» **Required work**:
The required output is the lines below from the line containing "feature allows researchers" to the line containing "Thus, this section", inclusive, retyped exactly. No other lines belong in it.

= = =

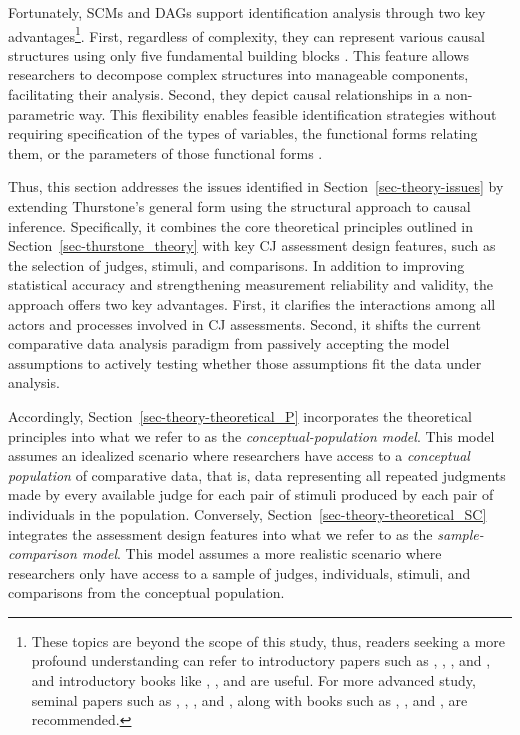 \documentclass[
  authoryear,
  review,
  1p]{elsarticle}
\begin{document}
Fortunately, SCMs and DAGs support identification analysis through two
key advantages\footnote{These topics are beyond the scope of this study,
  thus, readers seeking a more profound understanding can refer to
  introductory papers such as \citet{Pearl_2010}, \citet{Rohrer_2018},
  \citet{Pearl_2019}, and \citet{Cinelli_et_al_2020}, and introductory
  books like \citet{Pearl_et_al_2018}, \citet{Neal_2020}, and
  \citet{McElreath_2020} are useful. For more advanced study, seminal
  papers such as \citet{Neyman_et_al_1923}, \citet{Rubin_1974},
  \citet{Spirtes_et_al_1991}, and \citet{Sekhon_2009}, along with books
  such as \citet{Pearl_2009}, \citet{Morgan_et_al_2014}, and
  \citet{Hernan_et_al_2025}, are recommended.}. First, regardless of
complexity, they can represent various causal structures using only five
fundamental building blocks \citep{Neal_2020, McElreath_2024}. This
feature allows researchers to decompose complex structures into
manageable components, facilitating their analysis. Second, they depict
causal relationships in a non-parametric way. This flexibility enables
feasible identification strategies without requiring specification of
the types of variables, the functional forms relating them, or the
parameters of those functional forms \citep{Pearl_et_al_2016}.

Thus, this section addresses the issues identified in
Section~\ref{sec-theory-issues} by extending Thurstone's general form
using the structural approach to causal inference. Specifically, it
combines the core theoretical principles outlined in
Section~\ref{sec-thurstone_theory} with key CJ assessment design
features, such as the selection of judges, stimuli, and comparisons. In
addition to improving statistical accuracy and strengthening measurement
reliability and validity, the approach offers two key advantages. First,
it clarifies the interactions among all actors and processes involved in
CJ assessments. Second, it shifts the current comparative data analysis
paradigm from passively accepting the model assumptions to actively
testing whether those assumptions fit the data under analysis.

Accordingly, Section~\ref{sec-theory-theoretical_P} incorporates the
theoretical principles into what we refer to as the
\emph{conceptual-population model}. This model assumes an idealized
scenario where researchers have access to a \emph{conceptual population}
of comparative data, that is, data representing all repeated judgments
made by every available judge for each pair of stimuli produced by each
pair of individuals in the population. Conversely,
Section~\ref{sec-theory-theoretical_SC} integrates the assessment design
features into what we refer to as the \emph{sample-comparison model}.
This model assumes a more realistic scenario where researchers only have
access to a sample of judges, individuals, stimuli, and comparisons from
the conceptual population.
\end{document}
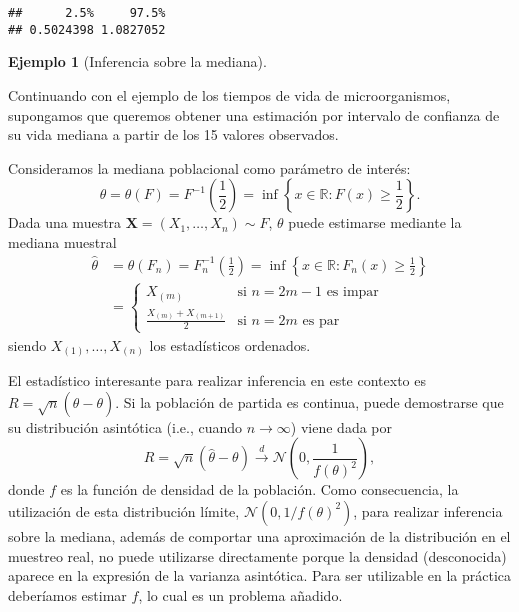 \documentclass[
]{book}
\theoremstyle{break}
\theoremstyle{definition}
\theoremstyle{definition}
\newtheorem{example}{Ejemplo}[chapter]
\theoremstyle{definition}
\theoremstyle{definition}
\theoremstyle{remark}
\begin{document}
\begin{verbatim}
##      2.5%     97.5% 
## 0.5024398 1.0827052
\end{verbatim}

\begin{example}[Inferencia sobre la mediana]
\protect\hypertarget{exm:mediana}{}{\label{exm:mediana} \iffalse (Inferencia sobre la mediana) \fi{} } \vspace{0.5cm}

Continuando con el ejemplo de los tiempos de vida de microorganismos,
supongamos que queremos obtener una estimación por intervalo de confianza
de su vida mediana a partir de los 15 valores observados.
\end{example}

Consideramos la mediana poblacional como parámetro de interés:
\[\theta = \theta \left( F \right) = F^{-1}\left( \frac{1}{2} \right) 
= \inf \left\{ x\in \mathbb{R} : F\left( x \right) \geq \frac{1}{2}\right\}.\]
Dada una muestra \(\mathbf{X}=\left( X_1,\ldots ,X_n \right) \sim F\), \(\theta\) puede estimarse mediante la mediana muestral
\[\begin{aligned}
\hat{\theta} &= \theta \left( F_n \right) =F_n^{-1}\left( \frac{1}{2} \right) 
=\inf \left\{ x\in \mathbb{R} : F_n\left( x \right) \geq \frac{1}{2}
\right\} \\
&= \left\{ 
\begin{array}{ll}
X_{(m)} & \text{si } n=2m-1 \text{ es impar} \\ 
\frac{X_{(m)}+X_{\left( m+1 \right)}}{2} & \text{si } n=2m \text{ es par}
\end{array}
\right.
\end{aligned}\]
siendo \(X_{(1)},\ldots ,X_{(n)}\) los estadísticos ordenados.

El estadístico interesante para realizar inferencia en este contexto es
\(R=\sqrt{n}\left( \hat{\theta}-\theta \right)\). Si la población de
partida es continua, puede demostrarse que su distribución asintótica
(i.e., cuando \(n \rightarrow \infty\)) viene dada por
\[R=\sqrt{n}\left( \hat{\theta}-\theta \right) \overset{d}{\rightarrow }
\mathcal{N}\left( 0,\frac{1}{f\left( \theta \right)^2} \right),\]donde \(f\) es
la función de densidad de la población. Como consecuencia, la
utilización de esta distribución límite,
\(\mathcal{N}\left( 0, 1/f\left( \theta \right)^2 \right)\), para realizar
inferencia sobre la mediana, además de comportar una aproximación de la
distribución en el muestreo real, no puede utilizarse directamente
porque la densidad (desconocida) aparece en la expresión de la varianza
asintótica. Para ser utilizable en la práctica deberíamos estimar \(f\),
lo cual es un problema añadido.
\end{document}
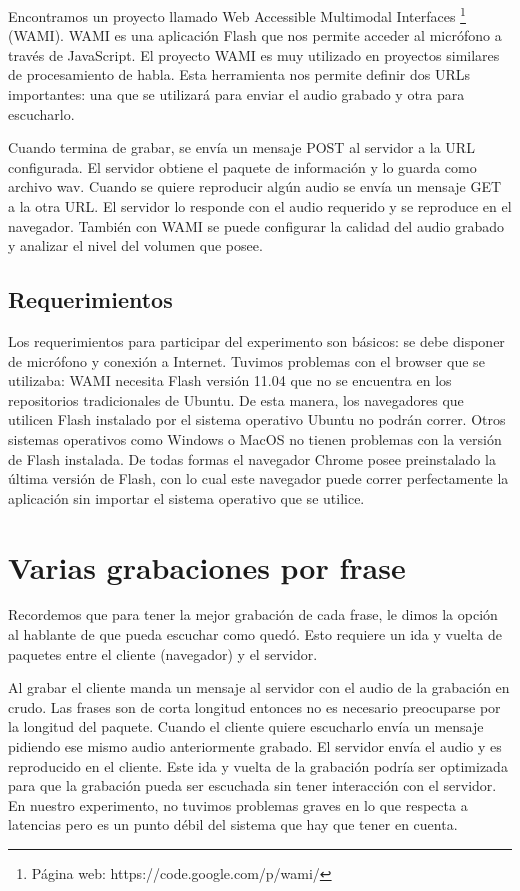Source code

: Encontramos un proyecto llamado Web Accessible Multimodal Interfaces \footnote{Página web: https://code.google.com/p/wami/} (WAMI). WAMI es una aplicación Flash que nos permite acceder al micrófono a través de JavaScript. El proyecto WAMI es muy utilizado en proyectos similares de procesamiento de habla. Esta herramienta nos permite definir dos URLs importantes: una que se utilizará para enviar el audio grabado y otra para escucharlo.  

Cuando termina de grabar, se envía un mensaje POST al servidor a la URL configurada. El servidor obtiene el paquete de información y lo guarda como archivo wav. Cuando se quiere reproducir algún audio se envía un mensaje GET a la otra URL. El servidor lo responde con el audio requerido y se reproduce en el navegador. También con WAMI se puede configurar la calidad del audio grabado y analizar el nivel del volumen que posee. 

\subsection{Requerimientos}

Los requerimientos para participar del experimento son básicos: se debe disponer de micrófono y conexión a Internet. Tuvimos problemas con el browser que se utilizaba: WAMI necesita Flash versión 11.04 que no se encuentra en los repositorios tradicionales de Ubuntu. De esta manera, los navegadores que utilicen Flash instalado por el sistema operativo Ubuntu no podrán correr. Otros sistemas operativos como Windows o MacOS no tienen problemas con la versión de Flash instalada. De todas formas el navegador Chrome posee preinstalado la última versión de Flash, con lo cual este navegador puede correr perfectamente la aplicación sin importar el sistema operativo que se utilice.

\section{Varias grabaciones por frase}

Recordemos que para tener la mejor grabación de cada frase, le dimos la opción al hablante de que pueda escuchar como quedó. Esto requiere un ida y vuelta de paquetes entre el cliente (navegador) y el servidor. 

Al grabar el cliente manda un mensaje al servidor con el audio de la grabación en crudo. Las frases son de corta longitud entonces no es necesario preocuparse por la longitud del paquete. Cuando el cliente quiere escucharlo envía un mensaje pidiendo ese mismo audio anteriormente grabado. El servidor envía el audio y es reproducido en el cliente. Este ida y vuelta de la grabación podría ser optimizada para que la grabación pueda ser escuchada sin tener interacción con el servidor. En nuestro experimento, no tuvimos problemas graves en lo que respecta a latencias pero es un punto débil del sistema que hay que tener en cuenta.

= = =

» **Solution to the exercise**:
feature allows researchers to decompose complex structures into
manageable components, facilitating their analysis. Second, they depict
causal relationships in a non-parametric way. This flexibility enables
feasible identification strategies without requiring specification of
the types of variables, the functional forms relating them, or the
parameters of those functional forms \citep{Pearl_et_al_2016}.

Thus, this section addresses the issues identified in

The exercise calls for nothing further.